WORK INSTRUCTIONS: Bring together every line in the data that includes "bffgen".

INPUT MATERIAL:
Segment Open

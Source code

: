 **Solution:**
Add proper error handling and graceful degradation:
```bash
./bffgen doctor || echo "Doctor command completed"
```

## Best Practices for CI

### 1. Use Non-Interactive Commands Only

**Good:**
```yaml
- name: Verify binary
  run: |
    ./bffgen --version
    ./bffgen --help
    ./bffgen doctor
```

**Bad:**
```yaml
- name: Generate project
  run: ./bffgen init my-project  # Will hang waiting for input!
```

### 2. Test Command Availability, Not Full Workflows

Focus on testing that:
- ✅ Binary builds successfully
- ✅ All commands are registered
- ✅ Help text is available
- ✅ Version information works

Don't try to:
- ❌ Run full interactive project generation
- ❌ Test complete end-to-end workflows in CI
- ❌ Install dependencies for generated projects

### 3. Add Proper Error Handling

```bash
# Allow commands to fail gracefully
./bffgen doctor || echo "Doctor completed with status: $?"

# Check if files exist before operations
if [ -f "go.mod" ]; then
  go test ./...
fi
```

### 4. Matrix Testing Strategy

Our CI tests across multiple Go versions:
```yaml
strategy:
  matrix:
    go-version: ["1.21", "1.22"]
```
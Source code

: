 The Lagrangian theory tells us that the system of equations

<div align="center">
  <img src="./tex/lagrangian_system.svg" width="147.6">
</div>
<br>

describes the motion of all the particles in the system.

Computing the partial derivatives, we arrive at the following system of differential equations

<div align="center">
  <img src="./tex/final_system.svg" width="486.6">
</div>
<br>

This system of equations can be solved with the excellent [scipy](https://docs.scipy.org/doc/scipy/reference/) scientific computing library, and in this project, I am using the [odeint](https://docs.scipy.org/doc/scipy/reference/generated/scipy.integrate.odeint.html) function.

Segment Closed

COMPLETED EXERCISE:
./bffgen doctor || echo "Doctor command completed"
    ./bffgen --version
    ./bffgen --help
    ./bffgen doctor
  run: ./bffgen init my-project  # Will hang waiting for input!
./bffgen doctor || echo "Doctor completed with status: $?"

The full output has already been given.